Sponsored by Richard Blumenthal (D-CT)
What it does
The SHIFT Act would amend two existing federal fisheries laws — the Atlantic Coastal Fisheries Cooperative Management Act and the Magnuson-Stevens Fishery Conservation and Management Act — to require federal fishery managers to account for ecological changes, such as climate-driven shifts in fish populations, when setting fishing quotas and management boundaries. It would establish a formal process for the Secretary of Commerce to determine when a fish stock has moved significantly across regional management council boundaries, and to reassign or share management authority accordingly. It would also tighten rules for authorizing new fisheries and fishing gear, requiring environmental impact analysis before approval, and mandate periodic congressional reports on implementation.
Who benefits
Commercial and recreational fishermen in regions where fish stocks are moving into their waters (e.g., New England fishermen as species shift northward), who would gain access to newly arrived stocks under updated management plans. Coastal fishing communities that have seen declining catches due to shifting stocks and would benefit from updated quota allocations. Marine ecosystems and the species within them, through more science-based management. Environmental and conservation organizations advocating for adaptive fisheries management. Researchers and scientists whose ecological data would be formally incorporated into management decisions. Consumers of seafood who may benefit from more sustainably managed fisheries over the long term.
Who is hurt
Commercial and recreational fishermen in regions where fish stocks are moving away from their traditional waters, who could see quota reductions as allocations are redistributed. Fishing communities in the Mid-Atlantic or Southeast that have historically relied on stocks now shifting northward. Fishing vessel owners and operators who may face new compliance costs and uncertainty during management transitions. Processors, distributors, and shoreside businesses tied to fisheries that lose quota share.
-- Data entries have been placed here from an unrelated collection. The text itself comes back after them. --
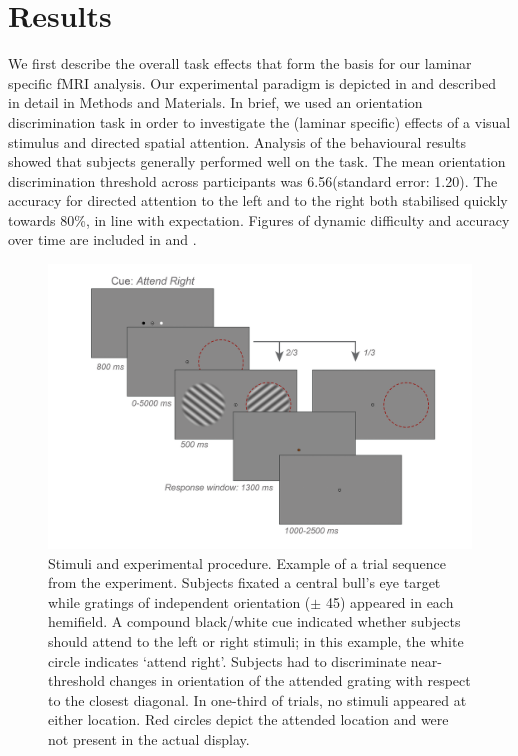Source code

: \documentclass[9pt,lineno]{aperture}
\begin{document}
\section{Results}
We first describe the overall task effects that form the basis for our laminar specific fMRI analysis. Our experimental paradigm is depicted in  and described in detail in Methods and Materials. In brief, we used an orientation discrimination task in order to investigate the (laminar specific) effects of a visual stimulus and directed spatial attention. Analysis of the behavioural results showed that subjects generally performed well on the task. The mean orientation discrimination threshold across participants was 6.56\textdegree (standard error: 1.20\textdegree). The accuracy for directed attention to the left and to the right both stabilised quickly towards 80\%, in line with expectation. Figures of  dynamic difficulty and accuracy over time are included in  and .
\begin{figure}
 \includegraphics[width=\linewidth]{img/experiment.png}
\caption{Stimuli and experimental procedure. Example of a trial sequence from the experiment. Subjects fixated a central bull's eye target while gratings of independent orientation ($\pm$ 45\textdegree) appeared in each hemifield. A compound black/white cue indicated whether subjects should attend to the left or right stimuli; in this example, the white circle indicates `attend right'. Subjects had to discriminate near-threshold changes in orientation of the attended grating with respect to the closest diagonal. In one-third of trials, no stimuli appeared at either location. Red circles depict the attended location and were not present in the actual display.}
\label{fig:experiment}
\end{figure}
\end{document}
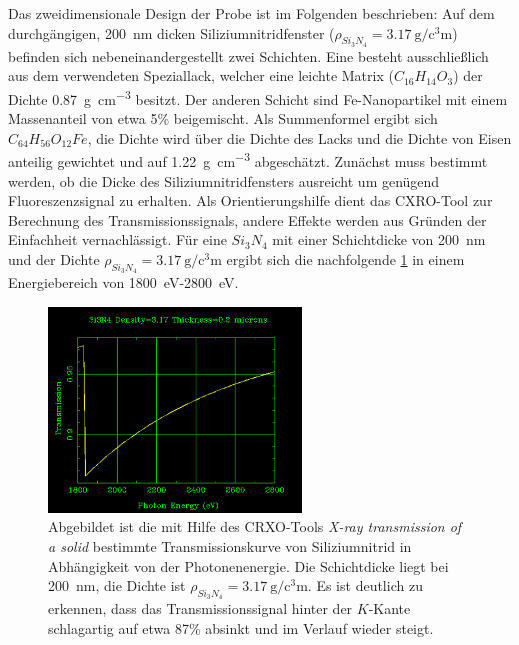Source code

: Das zweidimensionale Design der Probe ist im Folgenden beschrieben: Auf dem durch\-gäng\-igen, \SI{200}{\nano\meter} dicken Siliziumnitridfenster ($\rho_{Si_{3}N_{4}}=\SI{3.17}{\gram\per\cubic\centi\meter}$) befinden sich nebeneinandergestellt zwei Schichten. Eine besteht ausschließlich aus dem verwendeten Speziallack, welcher eine leichte Matrix ($C_{16}H_{14}O_{3}$) der Dichte \SI{0.87}{\gram\per\cubic\centi\meter} besitzt. Der anderen Schicht sind Fe-Nanopartikel mit einem Massenanteil von etwa 5\% beigemischt. Als Summenformel ergibt sich $C_{64}H_{56}O_{12}Fe$, die Dichte wird über die Dichte des Lacks und die Dichte von Eisen anteilig gewichtet und auf \SI{1.22}{\gram\per\cubic\centi\meter} abgeschätzt.\newline
Zunächst muss bestimmt werden, ob die Dicke des Siliziumnitridfensters ausreicht um genügend Fluoreszenzsignal zu erhalten. Als Orientierungshilfe dient das CXRO-Tool zur Berechnung des Transmissionssignals, andere Effekte werden aus Gründen der Einfachheit vernachlässigt. Für eine $Si_{3}N_{4}$ mit einer Schichtdicke von \SI{200}{\nano\meter} und der Dichte $\rho_{Si_{3}N_{4}}=\SI{3.17}{\gram\per\cubic\centi\meter}$ ergibt sich die nachfolgende \cref{fig:si3n4} in einem Energiebereich von \SI{1800}{\electronvolt}-\SI{2800}{\electronvolt}.
\begin{figure}[H] 
  \centering
     \includegraphics[width=0.6\textwidth]{illustrations/si3n4.png}
  \caption[Transmission durch Siliziumnitridfenster]{Abgebildet ist die mit Hilfe des CRXO-Tools \textit{X-ray transmission of a solid} bestimmte Transmissionskurve von Siliziumnitrid in Abhängigkeit von der Photonenenergie. Die Schichtdicke liegt bei \SI{200}{\nano\meter}, die Dichte ist $\rho_{Si_{3}N_{4}}=\SI{3.17}{\gram\per\cubic\centi\meter}$. Es ist deutlich zu erkennen, dass das Transmissionssignal hinter der $K$-Kante schlagartig auf etwa 87\% absinkt und im Verlauf wieder steigt.}
  \label{fig:si3n4}
\end{figure}
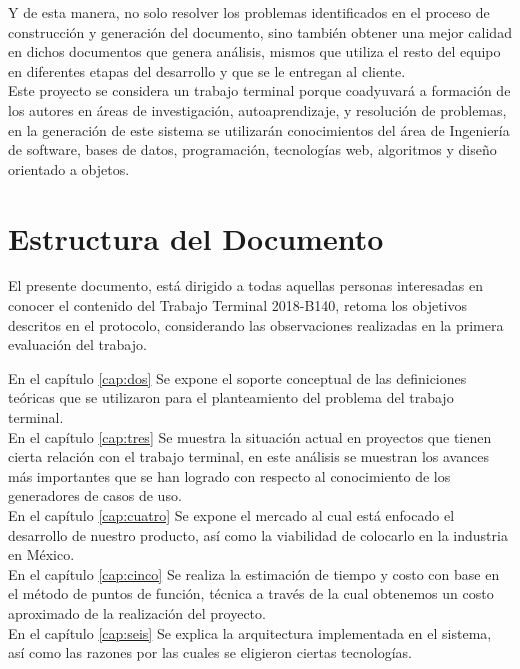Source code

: Y de esta manera, no solo resolver los problemas identificados en el proceso de construcción y generación del documento, sino también obtener una mejor calidad en dichos documentos que genera análisis, mismos que utiliza el resto del equipo en diferentes etapas del desarrollo y que se le entregan al cliente.\\

Este proyecto se considera un trabajo terminal porque coadyuvará a formación de los autores en áreas de investigación, autoaprendizaje, y resolución de problemas, en la generación de este sistema se utilizarán conocimientos del área de Ingeniería de software, bases de datos, programación, tecnologías web, algoritmos y diseño orientado a objetos.

\section{Estructura del Documento}

El presente documento, está dirigido a todas aquellas personas interesadas en conocer el contenido del Trabajo Terminal 2018-B140, retoma los objetivos descritos en el protocolo, considerando las observaciones realizadas en la primera evaluación del trabajo. 


En el capítulo  \ref{cap:dos} Se expone el soporte conceptual de las definiciones teóricas que se utilizaron para el planteamiento del problema del trabajo terminal. \\

En el capítulo  \ref{cap:tres} Se muestra la situación actual en proyectos que tienen cierta relación con el trabajo terminal, en este análisis se muestran los avances más importantes que se han logrado con respecto al conocimiento de los generadores de casos de uso.\\

En el capítulo  \ref{cap:cuatro} Se expone el mercado al cual está enfocado el desarrollo de nuestro producto, así como la viabilidad de colocarlo en la industria en México.\\

En el capítulo  \ref{cap:cinco} Se realiza la estimación de tiempo y costo con base en el método de puntos de función, técnica a través de la cual obtenemos un costo aproximado de la realización del proyecto.\\

En el capítulo  \ref{cap:seis} Se explica la arquitectura implementada en el sistema, así como las razones por las cuales se eligieron ciertas tecnologías.\\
New or emerging fisheries operators who would face stricter pre-authorization requirements before using new gear or targeting new species. Regional fishery management councils that could lose jurisdiction over stocks they have historically managed.
Supporters argue
Supporters argue that fish stocks are already moving in response to warming ocean temperatures — black sea bass, summer flounder, and other species have shifted their ranges northward by dozens of miles in recent decades — yet the current management framework still draws jurisdictional lines based on historical distributions. They contend that failing to update quota allocations to reflect where fish actually are creates both conservation failures and economic inequities, leaving some fishermen unable to catch fish that are abundant in their waters while others hold quotas for stocks that have largely departed. Supporters further argue the bill's science-based, notice-and-comment process provides a structured, legally defensible mechanism for adaptation without dismantling existing management institutions.
Opponents argue
Opponents argue that redistributing fishing quotas across council jurisdictions will create prolonged regulatory uncertainty and economic disruption for fishing communities that have built businesses around existing allocations, which can take years or decades to renegotiate. They contend that the bill gives the Secretary of Commerce broad discretionary authority to trigger jurisdictional reviews and override council decisions — potentially centralizing power in the federal executive at the expense of the regional councils that have local expertise and stakeholder trust. Critics may also argue that "significant shift" and "substantial portion" are vague statutory standards that could invite litigation and inconsistent application, and that the bill's five-year review cycles may be too slow to respond to rapid ecological changes or too fast to allow stable management plans to take effect.
Constitutional context
Federal fisheries management rests on the Commerce Clause (Art. I, §8, cl. 3), which gives Congress broad authority to regulate interstate commerce, including fish harvested in federal waters. Post-Loper Bright v. Raimondo (2024), the Secretary of Commerce's interpretations of ambiguous statutory terms — such as "substantial portion" or "significant shift" — will no longer receive automatic judicial deference, meaning courts will independently assess whether the agency's determinations fall within the authority Congress actually granted.
Checks and balances
The executive branch (Secretary of Commerce/NOAA) gains expanded authority to trigger jurisdictional reviews and, if councils deadlock, to designate management responsibility; checks include mandatory notice-and-comment rulemaking for criteria, council majority-vote requirements, statutory timelines, and periodic congressional reporting.
Historical precedent
The Magnuson-Stevens Fishery Conservation and Management Act (1976) and its 2006 reauthorization established the regional council system and have been amended multiple times to address overfishing and bycatch, but no prior amendment has created a formal mechanism for reassigning council jurisdiction based on documented ecological stock shifts.